**THE TASK:**
Line by line, copy out the data that follows.

**INPUT:**
※ ※ ※
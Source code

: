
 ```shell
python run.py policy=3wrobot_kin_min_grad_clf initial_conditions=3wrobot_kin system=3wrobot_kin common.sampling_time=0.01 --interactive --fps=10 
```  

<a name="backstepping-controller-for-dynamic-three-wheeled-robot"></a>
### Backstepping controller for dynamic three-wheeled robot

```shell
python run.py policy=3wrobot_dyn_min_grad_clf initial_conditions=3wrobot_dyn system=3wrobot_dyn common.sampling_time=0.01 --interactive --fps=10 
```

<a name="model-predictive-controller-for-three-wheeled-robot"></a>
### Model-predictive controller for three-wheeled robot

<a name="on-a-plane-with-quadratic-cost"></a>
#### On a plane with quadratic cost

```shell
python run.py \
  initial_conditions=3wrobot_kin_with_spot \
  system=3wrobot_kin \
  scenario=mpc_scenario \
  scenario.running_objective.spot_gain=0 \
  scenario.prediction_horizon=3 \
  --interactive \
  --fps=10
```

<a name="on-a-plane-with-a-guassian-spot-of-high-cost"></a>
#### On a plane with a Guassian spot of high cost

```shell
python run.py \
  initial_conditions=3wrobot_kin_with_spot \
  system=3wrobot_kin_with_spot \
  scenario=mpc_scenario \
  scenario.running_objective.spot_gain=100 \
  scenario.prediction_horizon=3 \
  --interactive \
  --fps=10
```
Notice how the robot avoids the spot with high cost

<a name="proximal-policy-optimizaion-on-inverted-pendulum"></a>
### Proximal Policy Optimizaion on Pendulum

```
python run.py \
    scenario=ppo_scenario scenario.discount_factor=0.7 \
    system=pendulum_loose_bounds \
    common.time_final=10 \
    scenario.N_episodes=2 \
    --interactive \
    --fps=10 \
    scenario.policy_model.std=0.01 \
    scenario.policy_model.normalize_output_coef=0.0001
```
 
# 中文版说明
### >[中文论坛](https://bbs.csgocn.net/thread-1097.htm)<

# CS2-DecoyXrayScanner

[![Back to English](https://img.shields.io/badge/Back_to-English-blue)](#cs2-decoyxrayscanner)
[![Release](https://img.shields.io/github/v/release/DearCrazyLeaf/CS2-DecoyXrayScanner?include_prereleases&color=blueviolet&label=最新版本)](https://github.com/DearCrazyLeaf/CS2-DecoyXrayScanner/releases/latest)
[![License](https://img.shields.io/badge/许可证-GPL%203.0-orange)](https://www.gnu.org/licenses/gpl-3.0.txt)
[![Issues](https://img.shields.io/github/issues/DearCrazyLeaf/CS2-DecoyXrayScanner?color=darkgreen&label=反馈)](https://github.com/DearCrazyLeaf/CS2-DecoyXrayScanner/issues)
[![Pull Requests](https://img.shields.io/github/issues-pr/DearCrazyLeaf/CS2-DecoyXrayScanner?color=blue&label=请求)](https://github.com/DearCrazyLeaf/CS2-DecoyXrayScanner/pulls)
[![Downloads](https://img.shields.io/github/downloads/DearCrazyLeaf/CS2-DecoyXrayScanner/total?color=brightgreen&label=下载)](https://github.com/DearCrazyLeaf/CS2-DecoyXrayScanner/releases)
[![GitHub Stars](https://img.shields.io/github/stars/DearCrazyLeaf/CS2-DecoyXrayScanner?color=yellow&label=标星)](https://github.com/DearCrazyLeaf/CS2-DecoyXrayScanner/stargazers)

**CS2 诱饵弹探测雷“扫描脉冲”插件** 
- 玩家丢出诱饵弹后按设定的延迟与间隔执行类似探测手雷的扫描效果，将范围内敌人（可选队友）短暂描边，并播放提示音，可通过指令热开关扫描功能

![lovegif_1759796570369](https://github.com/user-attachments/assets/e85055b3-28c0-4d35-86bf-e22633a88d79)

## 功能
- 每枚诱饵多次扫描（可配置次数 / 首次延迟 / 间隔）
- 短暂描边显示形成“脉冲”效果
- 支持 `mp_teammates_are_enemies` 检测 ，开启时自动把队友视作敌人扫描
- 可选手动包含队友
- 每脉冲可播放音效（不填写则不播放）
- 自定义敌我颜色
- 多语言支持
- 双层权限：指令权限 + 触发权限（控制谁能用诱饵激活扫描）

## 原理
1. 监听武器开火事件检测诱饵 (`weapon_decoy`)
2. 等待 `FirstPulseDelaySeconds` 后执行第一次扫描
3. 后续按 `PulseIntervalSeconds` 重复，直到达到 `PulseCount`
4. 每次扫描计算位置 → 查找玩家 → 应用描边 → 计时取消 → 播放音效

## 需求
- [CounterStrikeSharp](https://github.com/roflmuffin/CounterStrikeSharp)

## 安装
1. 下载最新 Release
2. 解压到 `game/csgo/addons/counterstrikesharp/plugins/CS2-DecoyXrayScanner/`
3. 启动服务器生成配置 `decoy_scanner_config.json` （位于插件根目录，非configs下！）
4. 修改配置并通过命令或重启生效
※ ※ ※
**RESULT BELOW:**
Source code

:
 ```shell
python run.py policy=3wrobot_kin_min_grad_clf initial_conditions=3wrobot_kin system=3wrobot_kin common.sampling_time=0.01 --interactive --fps=10 
```  

<a name="backstepping-controller-for-dynamic-three-wheeled-robot"></a>
### Backstepping controller for dynamic three-wheeled robot

```shell
python run.py policy=3wrobot_dyn_min_grad_clf initial_conditions=3wrobot_dyn system=3wrobot_dyn common.sampling_time=0.01 --interactive --fps=10 
```

<a name="model-predictive-controller-for-three-wheeled-robot"></a>
### Model-predictive controller for three-wheeled robot

<a name="on-a-plane-with-quadratic-cost"></a>
#### On a plane with quadratic cost

```shell
python run.py \
  initial_conditions=3wrobot_kin_with_spot \
  system=3wrobot_kin \
  scenario=mpc_scenario \
  scenario.running_objective.spot_gain=0 \
  scenario.prediction_horizon=3 \
  --interactive \
  --fps=10
```

<a name="on-a-plane-with-a-guassian-spot-of-high-cost"></a>
#### On a plane with a Guassian spot of high cost

```shell
python run.py \
  initial_conditions=3wrobot_kin_with_spot \
  system=3wrobot_kin_with_spot \
  scenario=mpc_scenario \
  scenario.running_objective.spot_gain=100 \
  scenario.prediction_horizon=3 \
  --interactive \
  --fps=10
```
Notice how the robot avoids the spot with high cost

<a name="proximal-policy-optimizaion-on-inverted-pendulum"></a>
### Proximal Policy Optimizaion on Pendulum

```
python run.py \
    scenario=ppo_scenario scenario.discount_factor=0.7 \
    system=pendulum_loose_bounds \
    common.time_final=10 \
    scenario.N_episodes=2 \
    --interactive \
    --fps=10 \
    scenario.policy_model.std=0.01 \
    scenario.policy_model.normalize_output_coef=0.0001
```
 
# 中文版说明
### >[中文论坛](https://bbs.csgocn.net/thread-1097.htm)<

# CS2-DecoyXrayScanner

[![Back to English](https://img.shields.io/badge/Back_to-English-blue)](#cs2-decoyxrayscanner)
[![Release](https://img.shields.io/github/v/release/DearCrazyLeaf/CS2-DecoyXrayScanner?include_prereleases&color=blueviolet&label=最新版本)](https://github.com/DearCrazyLeaf/CS2-DecoyXrayScanner/releases/latest)
[![License](https://img.shields.io/badge/许可证-GPL%203.0-orange)](https://www.gnu.org/licenses/gpl-3.0.txt)
[![Issues](https://img.shields.io/github/issues/DearCrazyLeaf/CS2-DecoyXrayScanner?color=darkgreen&label=反馈)](https://github.com/DearCrazyLeaf/CS2-DecoyXrayScanner/issues)
[![Pull Requests](https://img.shields.io/github/issues-pr/DearCrazyLeaf/CS2-DecoyXrayScanner?color=blue&label=请求)](https://github.com/DearCrazyLeaf/CS2-DecoyXrayScanner/pulls)
[![Downloads](https://img.shields.io/github/downloads/DearCrazyLeaf/CS2-DecoyXrayScanner/total?color=brightgreen&label=下载)](https://github.com/DearCrazyLeaf/CS2-DecoyXrayScanner/releases)
[![GitHub Stars](https://img.shields.io/github/stars/DearCrazyLeaf/CS2-DecoyXrayScanner?color=yellow&label=标星)](https://github.com/DearCrazyLeaf/CS2-DecoyXrayScanner/stargazers)

**CS2 诱饵弹探测雷“扫描脉冲”插件** 
- 玩家丢出诱饵弹后按设定的延迟与间隔执行类似探测手雷的扫描效果，将范围内敌人（可选队友）短暂描边，并播放提示音，可通过指令热开关扫描功能

![lovegif_1759796570369](https://github.com/user-attachments/assets/e85055b3-28c0-4d35-86bf-e22633a88d79)

## 功能
- 每枚诱饵多次扫描（可配置次数 / 首次延迟 / 间隔）
- 短暂描边显示形成“脉冲”效果
- 支持 `mp_teammates_are_enemies` 检测 ，开启时自动把队友视作敌人扫描
- 可选手动包含队友
- 每脉冲可播放音效（不填写则不播放）
- 自定义敌我颜色
- 多语言支持
- 双层权限：指令权限 + 触发权限（控制谁能用诱饵激活扫描）

## 原理
1. 监听武器开火事件检测诱饵 (`weapon_decoy`)
2. 等待 `FirstPulseDelaySeconds` 后执行第一次扫描
3. 后续按 `PulseIntervalSeconds` 重复，直到达到 `PulseCount`
4. 每次扫描计算位置 → 查找玩家 → 应用描边 → 计时取消 → 播放音效

## 需求
- [CounterStrikeSharp](https://github.com/roflmuffin/CounterStrikeSharp)

## 安装
1. 下载最新 Release
2. 解压到 `game/csgo/addons/counterstrikesharp/plugins/CS2-DecoyXrayScanner/`
3. 启动服务器生成配置 `decoy_scanner_config.json` （位于插件根目录，非configs下！）
4. 修改配置并通过命令或重启生效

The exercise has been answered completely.